## Records for the task
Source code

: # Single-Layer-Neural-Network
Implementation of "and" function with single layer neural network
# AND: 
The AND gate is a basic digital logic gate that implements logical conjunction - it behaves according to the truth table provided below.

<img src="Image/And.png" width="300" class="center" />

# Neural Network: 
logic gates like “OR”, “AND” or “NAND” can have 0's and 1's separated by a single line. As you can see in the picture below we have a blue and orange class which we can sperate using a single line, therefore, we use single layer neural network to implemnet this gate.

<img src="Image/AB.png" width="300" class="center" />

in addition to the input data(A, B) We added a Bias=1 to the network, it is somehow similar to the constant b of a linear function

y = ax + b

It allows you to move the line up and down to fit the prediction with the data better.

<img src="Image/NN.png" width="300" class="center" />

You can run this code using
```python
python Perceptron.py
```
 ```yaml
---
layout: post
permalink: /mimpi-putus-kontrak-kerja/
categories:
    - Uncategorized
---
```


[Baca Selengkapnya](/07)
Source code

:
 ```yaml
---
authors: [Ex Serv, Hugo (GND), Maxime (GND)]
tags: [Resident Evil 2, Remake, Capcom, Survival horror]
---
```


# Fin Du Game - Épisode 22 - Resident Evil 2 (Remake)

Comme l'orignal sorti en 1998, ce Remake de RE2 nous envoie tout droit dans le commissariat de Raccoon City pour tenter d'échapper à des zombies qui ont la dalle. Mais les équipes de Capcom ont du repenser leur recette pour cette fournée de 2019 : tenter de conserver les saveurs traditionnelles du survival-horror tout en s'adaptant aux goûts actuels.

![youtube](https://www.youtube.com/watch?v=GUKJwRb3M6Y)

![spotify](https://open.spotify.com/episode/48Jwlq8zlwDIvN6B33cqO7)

## What the task requires
Reproduce all of the material above without alteration.

## Solved exercise
Source code

: # Single-Layer-Neural-Network
Implementation of "and" function with single layer neural network
# AND: 
The AND gate is a basic digital logic gate that implements logical conjunction - it behaves according to the truth table provided below.

<img src="Image/And.png" width="300" class="center" />

# Neural Network: 
logic gates like “OR”, “AND” or “NAND” can have 0's and 1's separated by a single line. As you can see in the picture below we have a blue and orange class which we can sperate using a single line, therefore, we use single layer neural network to implemnet this gate.

<img src="Image/AB.png" width="300" class="center" />

in addition to the input data(A, B) We added a Bias=1 to the network, it is somehow similar to the constant b of a linear function

y = ax + b

It allows you to move the line up and down to fit the prediction with the data better.

<img src="Image/NN.png" width="300" class="center" />

You can run this code using
```python
python Perceptron.py
```
 ```yaml
---
layout: post
permalink: /mimpi-putus-kontrak-kerja/
categories:
    - Uncategorized
---
```


[Baca Selengkapnya](/07)
Source code

:
 ```yaml
---
authors: [Ex Serv, Hugo (GND), Maxime (GND)]
tags: [Resident Evil 2, Remake, Capcom, Survival horror]
---
```


# Fin Du Game - Épisode 22 - Resident Evil 2 (Remake)

Comme l'orignal sorti en 1998, ce Remake de RE2 nous envoie tout droit dans le commissariat de Raccoon City pour tenter d'échapper à des zombies qui ont la dalle. Mais les équipes de Capcom ont du repenser leur recette pour cette fournée de 2019 : tenter de conserver les saveurs traditionnelles du survival-horror tout en s'adaptant aux goûts actuels.

![youtube](https://www.youtube.com/watch?v=GUKJwRb3M6Y)

![spotify](https://open.spotify.com/episode/48Jwlq8zlwDIvN6B33cqO7)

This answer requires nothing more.